» Problem description: From the first line of the entries below through the line bearing "version. | [optional]", write out each line exactly. Omit pictures.

******************************

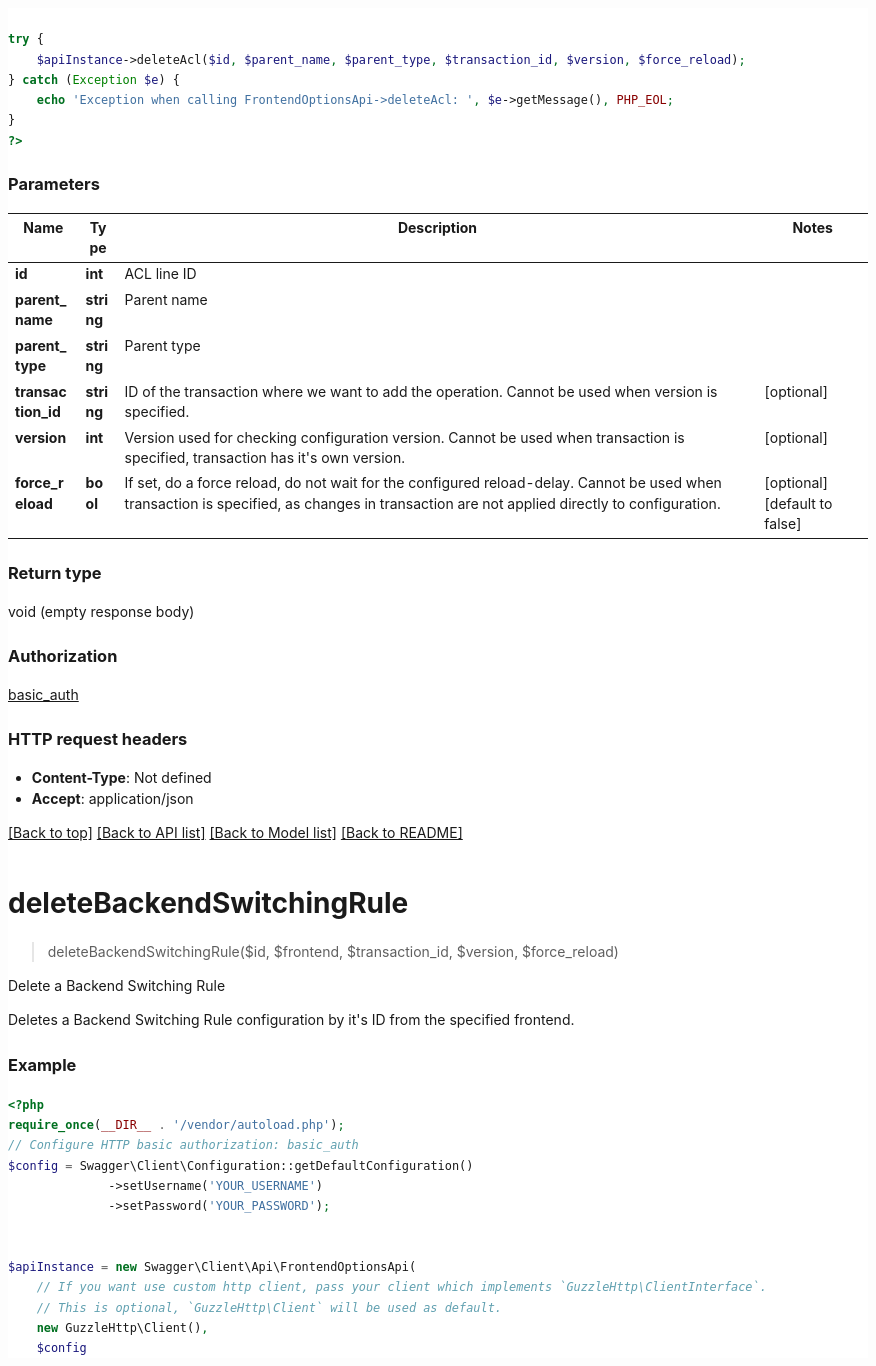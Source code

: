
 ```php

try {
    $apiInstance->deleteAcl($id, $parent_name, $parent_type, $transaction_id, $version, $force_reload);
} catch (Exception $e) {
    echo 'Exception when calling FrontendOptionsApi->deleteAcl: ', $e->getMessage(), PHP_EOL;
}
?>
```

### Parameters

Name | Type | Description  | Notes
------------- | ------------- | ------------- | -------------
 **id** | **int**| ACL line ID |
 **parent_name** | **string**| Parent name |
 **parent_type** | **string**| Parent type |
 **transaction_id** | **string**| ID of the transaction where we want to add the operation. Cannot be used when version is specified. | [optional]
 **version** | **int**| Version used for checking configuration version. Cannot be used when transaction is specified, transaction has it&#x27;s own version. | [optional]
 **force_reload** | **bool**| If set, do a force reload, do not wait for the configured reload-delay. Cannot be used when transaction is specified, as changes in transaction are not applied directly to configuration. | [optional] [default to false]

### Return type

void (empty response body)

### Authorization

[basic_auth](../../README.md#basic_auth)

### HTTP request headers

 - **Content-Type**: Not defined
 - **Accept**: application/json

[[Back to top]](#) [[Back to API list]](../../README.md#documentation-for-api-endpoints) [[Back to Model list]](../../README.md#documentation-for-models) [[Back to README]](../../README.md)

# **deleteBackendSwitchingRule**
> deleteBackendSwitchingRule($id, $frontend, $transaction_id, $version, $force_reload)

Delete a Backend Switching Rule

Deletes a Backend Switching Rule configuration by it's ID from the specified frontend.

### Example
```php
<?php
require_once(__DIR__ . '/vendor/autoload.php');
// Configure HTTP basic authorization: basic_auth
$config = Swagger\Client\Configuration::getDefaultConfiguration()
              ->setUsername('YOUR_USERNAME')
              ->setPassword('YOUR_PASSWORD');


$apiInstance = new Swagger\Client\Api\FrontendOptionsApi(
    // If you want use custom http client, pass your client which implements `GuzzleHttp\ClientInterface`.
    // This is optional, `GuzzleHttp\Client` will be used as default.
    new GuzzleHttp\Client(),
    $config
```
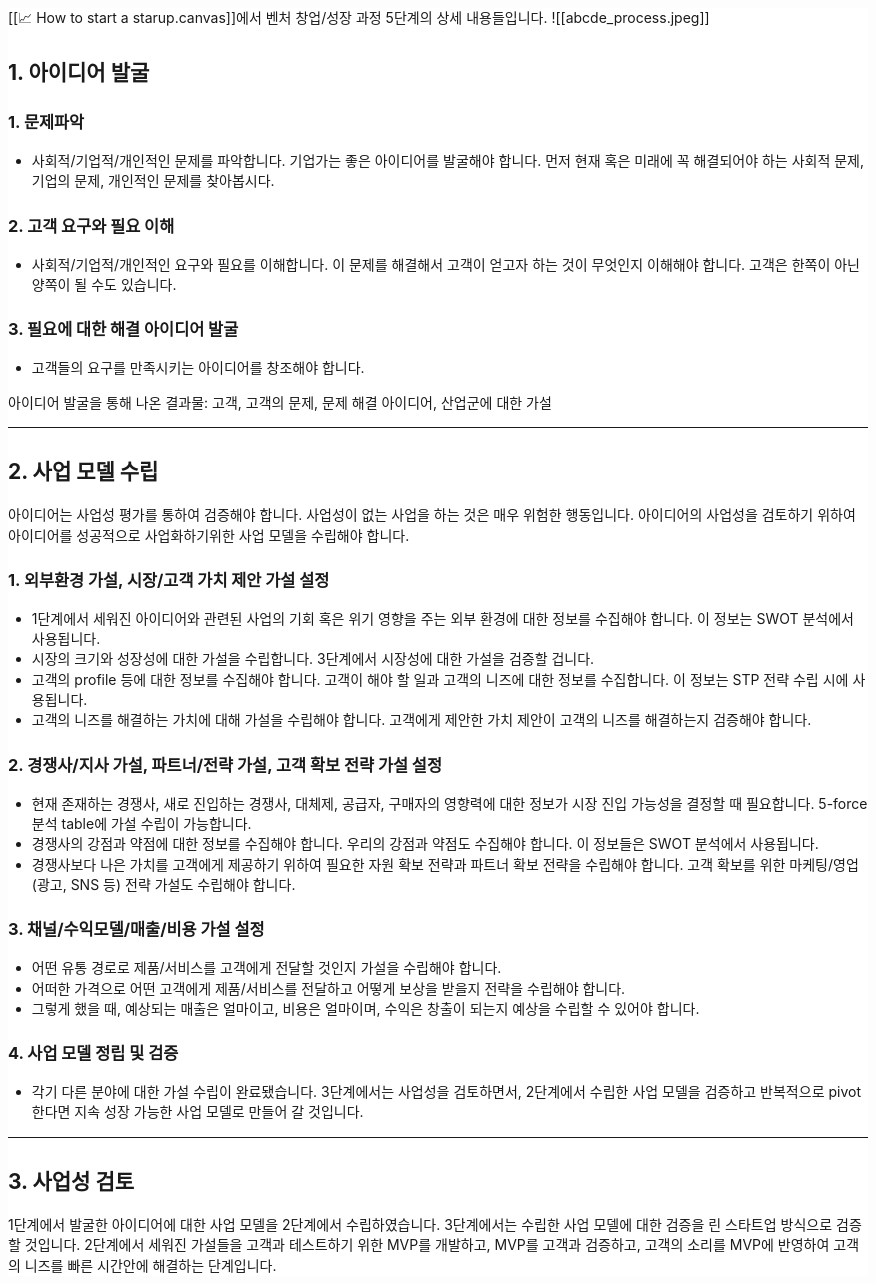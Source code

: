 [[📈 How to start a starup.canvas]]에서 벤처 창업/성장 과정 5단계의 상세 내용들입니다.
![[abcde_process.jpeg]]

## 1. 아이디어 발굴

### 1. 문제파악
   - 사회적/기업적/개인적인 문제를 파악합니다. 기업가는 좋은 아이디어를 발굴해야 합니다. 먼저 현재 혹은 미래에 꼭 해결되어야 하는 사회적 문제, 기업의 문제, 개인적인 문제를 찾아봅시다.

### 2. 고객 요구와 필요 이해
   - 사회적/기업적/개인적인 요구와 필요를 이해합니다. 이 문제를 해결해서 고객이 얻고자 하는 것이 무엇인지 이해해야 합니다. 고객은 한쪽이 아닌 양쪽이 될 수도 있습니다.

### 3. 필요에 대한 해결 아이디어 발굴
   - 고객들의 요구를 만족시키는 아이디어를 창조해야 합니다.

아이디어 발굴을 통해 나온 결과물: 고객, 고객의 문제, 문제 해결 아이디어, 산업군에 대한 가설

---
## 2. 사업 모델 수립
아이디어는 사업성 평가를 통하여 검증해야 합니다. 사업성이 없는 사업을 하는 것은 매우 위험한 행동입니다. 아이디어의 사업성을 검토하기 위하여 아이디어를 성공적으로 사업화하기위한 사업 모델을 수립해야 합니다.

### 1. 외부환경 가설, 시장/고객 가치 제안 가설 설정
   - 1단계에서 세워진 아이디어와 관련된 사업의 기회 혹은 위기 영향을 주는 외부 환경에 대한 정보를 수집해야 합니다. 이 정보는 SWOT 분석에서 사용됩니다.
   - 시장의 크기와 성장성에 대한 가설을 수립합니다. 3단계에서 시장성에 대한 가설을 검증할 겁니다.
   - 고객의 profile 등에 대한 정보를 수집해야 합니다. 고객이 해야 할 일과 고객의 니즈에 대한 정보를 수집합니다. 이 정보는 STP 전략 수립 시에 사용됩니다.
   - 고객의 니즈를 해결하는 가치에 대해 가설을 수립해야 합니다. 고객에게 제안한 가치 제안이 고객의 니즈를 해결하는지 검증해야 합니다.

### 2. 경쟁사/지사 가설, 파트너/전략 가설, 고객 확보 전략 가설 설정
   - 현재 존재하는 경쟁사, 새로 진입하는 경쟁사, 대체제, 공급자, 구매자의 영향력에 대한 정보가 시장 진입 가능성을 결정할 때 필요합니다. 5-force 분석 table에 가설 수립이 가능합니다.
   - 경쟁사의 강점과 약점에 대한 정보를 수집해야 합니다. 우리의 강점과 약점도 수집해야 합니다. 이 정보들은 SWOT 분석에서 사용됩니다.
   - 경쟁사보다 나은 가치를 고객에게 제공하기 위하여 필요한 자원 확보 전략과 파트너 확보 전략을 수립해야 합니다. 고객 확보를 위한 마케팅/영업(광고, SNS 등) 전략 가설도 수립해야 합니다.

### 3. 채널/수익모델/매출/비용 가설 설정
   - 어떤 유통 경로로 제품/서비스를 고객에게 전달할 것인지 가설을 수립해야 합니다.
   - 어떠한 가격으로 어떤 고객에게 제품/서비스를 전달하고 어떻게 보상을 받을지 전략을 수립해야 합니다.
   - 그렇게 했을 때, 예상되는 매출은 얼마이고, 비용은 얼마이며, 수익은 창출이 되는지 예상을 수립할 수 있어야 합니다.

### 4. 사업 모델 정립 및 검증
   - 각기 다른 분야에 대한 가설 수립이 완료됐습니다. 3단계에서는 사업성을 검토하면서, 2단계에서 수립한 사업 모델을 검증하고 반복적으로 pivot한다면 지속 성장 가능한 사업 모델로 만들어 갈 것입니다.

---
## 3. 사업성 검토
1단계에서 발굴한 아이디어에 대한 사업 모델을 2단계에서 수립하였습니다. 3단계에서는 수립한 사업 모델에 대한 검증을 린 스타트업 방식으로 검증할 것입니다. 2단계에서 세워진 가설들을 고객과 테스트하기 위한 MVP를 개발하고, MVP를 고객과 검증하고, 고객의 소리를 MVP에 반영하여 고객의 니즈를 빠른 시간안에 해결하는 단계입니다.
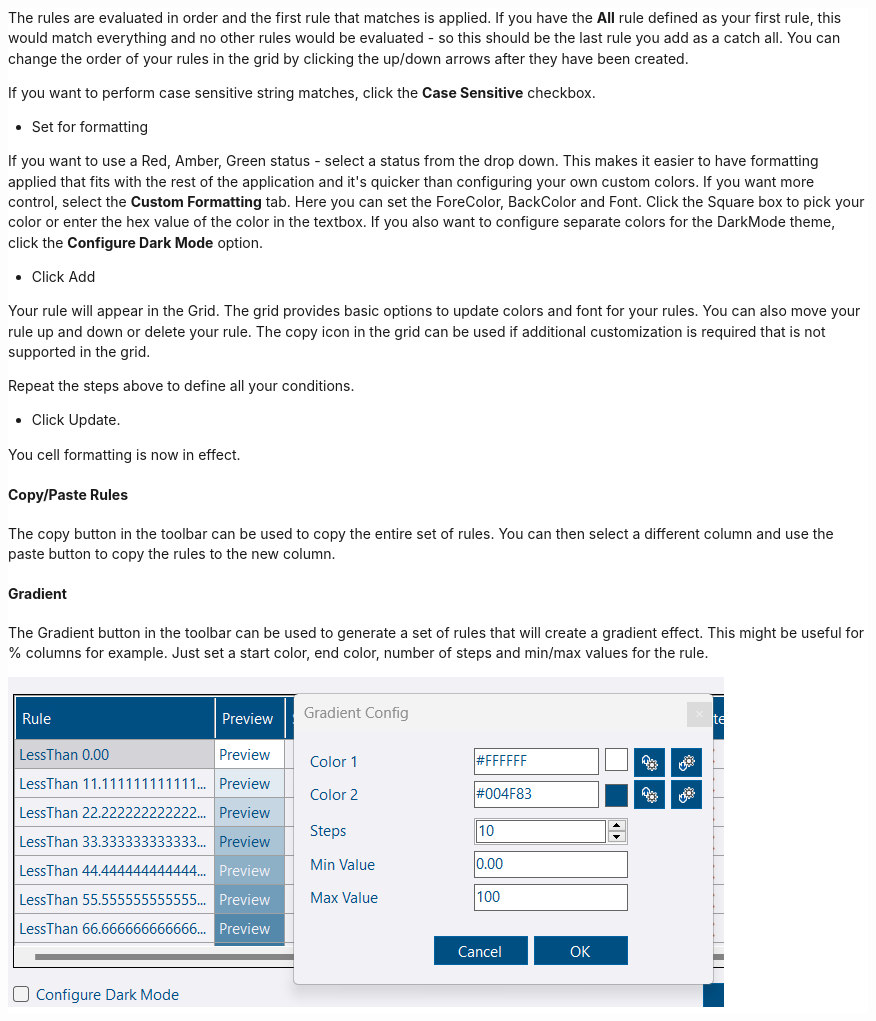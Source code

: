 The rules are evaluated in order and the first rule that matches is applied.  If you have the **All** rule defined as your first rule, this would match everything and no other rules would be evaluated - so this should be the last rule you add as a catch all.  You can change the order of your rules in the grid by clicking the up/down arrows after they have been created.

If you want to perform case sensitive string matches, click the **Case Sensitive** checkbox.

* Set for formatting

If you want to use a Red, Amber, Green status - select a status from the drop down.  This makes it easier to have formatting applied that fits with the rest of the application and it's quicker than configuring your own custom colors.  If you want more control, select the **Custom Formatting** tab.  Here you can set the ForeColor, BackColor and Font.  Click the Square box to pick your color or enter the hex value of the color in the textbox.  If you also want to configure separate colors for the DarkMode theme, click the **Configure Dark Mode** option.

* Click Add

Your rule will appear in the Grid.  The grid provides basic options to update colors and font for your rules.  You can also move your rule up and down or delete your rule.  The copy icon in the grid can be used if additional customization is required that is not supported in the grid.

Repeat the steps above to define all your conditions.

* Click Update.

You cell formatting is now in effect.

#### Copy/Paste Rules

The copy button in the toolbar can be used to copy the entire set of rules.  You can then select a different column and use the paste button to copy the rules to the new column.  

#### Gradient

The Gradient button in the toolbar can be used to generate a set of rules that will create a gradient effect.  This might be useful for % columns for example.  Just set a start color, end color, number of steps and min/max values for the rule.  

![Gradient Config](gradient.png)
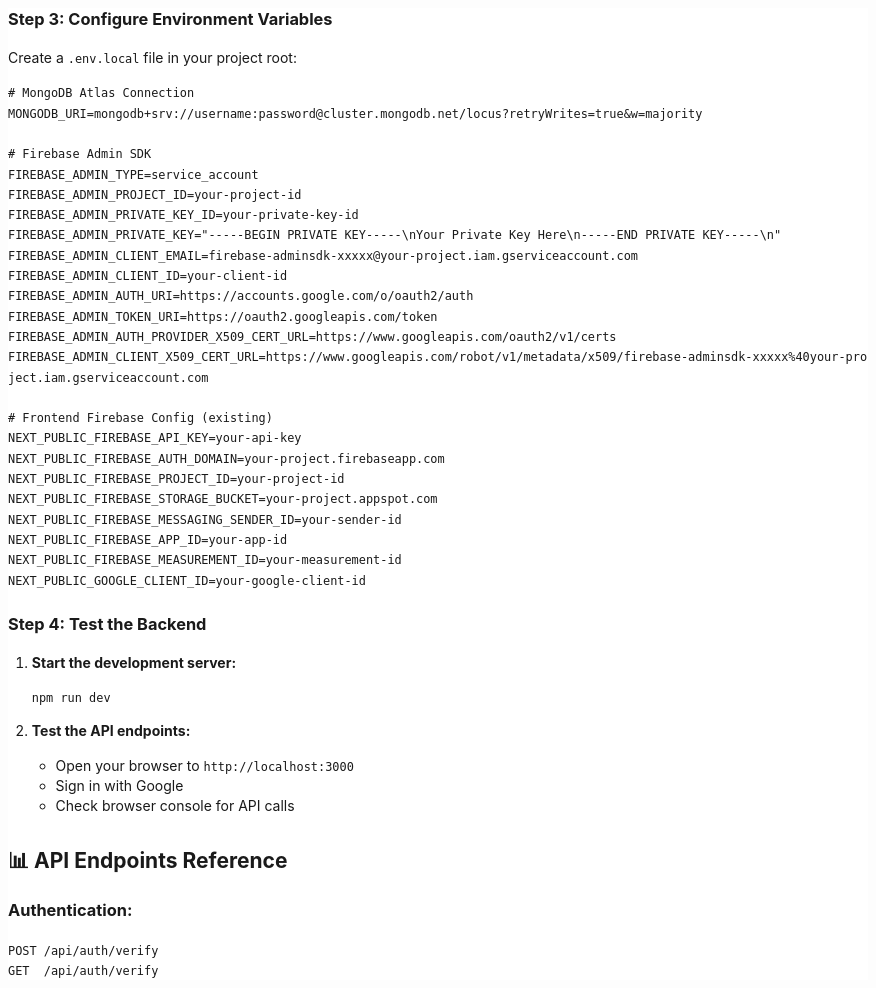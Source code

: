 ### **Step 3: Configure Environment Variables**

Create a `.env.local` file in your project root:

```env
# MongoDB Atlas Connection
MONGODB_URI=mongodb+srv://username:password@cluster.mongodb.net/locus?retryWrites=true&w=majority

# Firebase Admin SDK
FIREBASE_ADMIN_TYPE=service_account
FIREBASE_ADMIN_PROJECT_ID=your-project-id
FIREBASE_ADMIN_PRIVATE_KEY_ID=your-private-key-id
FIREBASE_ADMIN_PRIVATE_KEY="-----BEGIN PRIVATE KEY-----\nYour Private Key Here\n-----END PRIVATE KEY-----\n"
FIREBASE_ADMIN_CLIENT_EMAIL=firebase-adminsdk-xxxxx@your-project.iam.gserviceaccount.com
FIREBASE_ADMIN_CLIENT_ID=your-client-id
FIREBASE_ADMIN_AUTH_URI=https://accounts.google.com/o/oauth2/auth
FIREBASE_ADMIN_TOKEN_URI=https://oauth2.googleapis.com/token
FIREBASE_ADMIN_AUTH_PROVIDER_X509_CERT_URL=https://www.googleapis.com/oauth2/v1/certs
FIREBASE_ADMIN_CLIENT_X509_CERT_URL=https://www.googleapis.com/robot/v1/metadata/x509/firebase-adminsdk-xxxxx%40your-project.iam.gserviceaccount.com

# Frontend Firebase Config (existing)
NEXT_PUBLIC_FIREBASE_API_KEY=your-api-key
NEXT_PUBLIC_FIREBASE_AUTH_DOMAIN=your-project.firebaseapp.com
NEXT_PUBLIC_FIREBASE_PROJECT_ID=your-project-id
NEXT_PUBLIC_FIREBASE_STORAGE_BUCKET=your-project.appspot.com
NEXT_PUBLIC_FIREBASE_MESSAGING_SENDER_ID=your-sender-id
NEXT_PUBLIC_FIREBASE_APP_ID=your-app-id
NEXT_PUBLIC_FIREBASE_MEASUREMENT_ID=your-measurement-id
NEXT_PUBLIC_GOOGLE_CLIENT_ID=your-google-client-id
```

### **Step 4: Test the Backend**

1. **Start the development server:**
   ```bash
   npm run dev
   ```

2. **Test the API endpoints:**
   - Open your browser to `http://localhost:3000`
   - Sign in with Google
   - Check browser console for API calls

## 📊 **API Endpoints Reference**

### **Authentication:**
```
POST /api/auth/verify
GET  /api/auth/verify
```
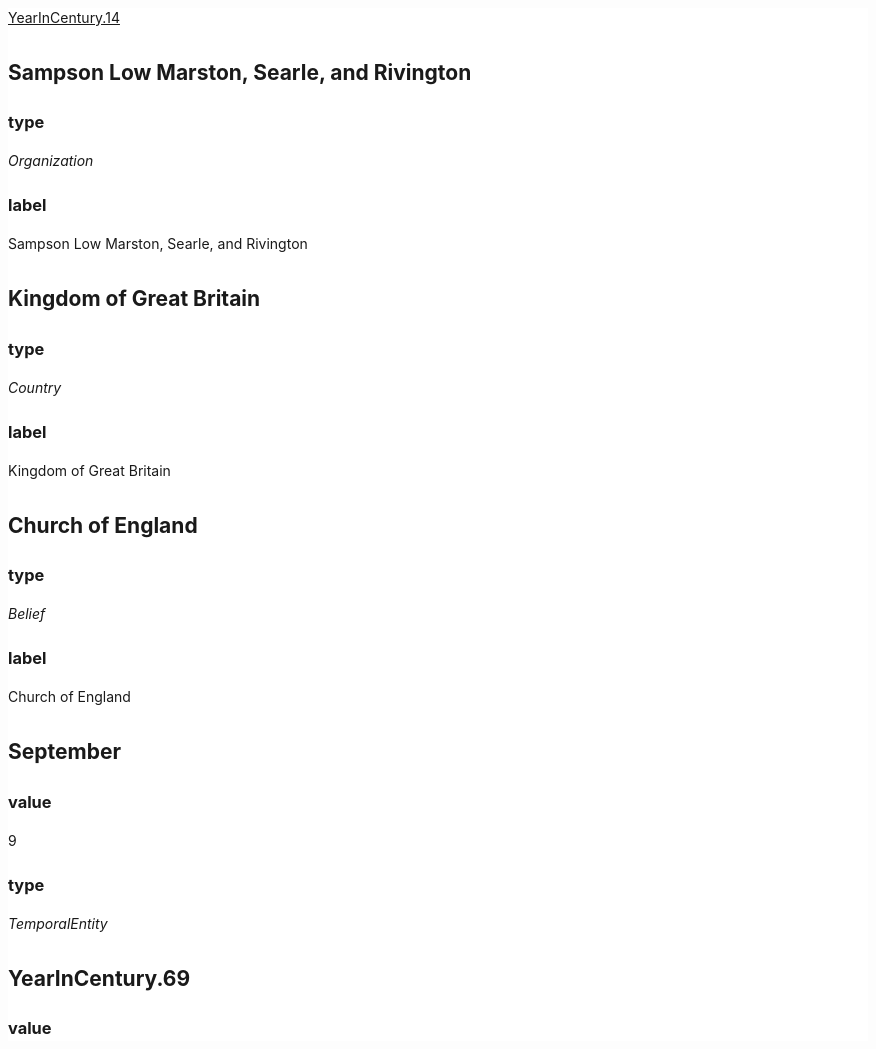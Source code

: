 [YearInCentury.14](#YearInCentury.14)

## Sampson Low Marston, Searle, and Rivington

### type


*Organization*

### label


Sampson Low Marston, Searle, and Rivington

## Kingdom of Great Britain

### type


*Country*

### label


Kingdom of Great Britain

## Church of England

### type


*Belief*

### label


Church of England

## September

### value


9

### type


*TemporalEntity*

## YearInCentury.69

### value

******************************

» Task output:
Source code

:
 ```php

try {
    $apiInstance->deleteAcl($id, $parent_name, $parent_type, $transaction_id, $version, $force_reload);
} catch (Exception $e) {
    echo 'Exception when calling FrontendOptionsApi->deleteAcl: ', $e->getMessage(), PHP_EOL;
}
?>
```

### Parameters

Name | Type | Description  | Notes
------------- | ------------- | ------------- | -------------
 **id** | **int**| ACL line ID |
 **parent_name** | **string**| Parent name |
 **parent_type** | **string**| Parent type |
 **transaction_id** | **string**| ID of the transaction where we want to add the operation. Cannot be used when version is specified. | [optional]
 **version** | **int**| Version used for checking configuration version. Cannot be used when transaction is specified, transaction has it&#x27;s own version. | [optional]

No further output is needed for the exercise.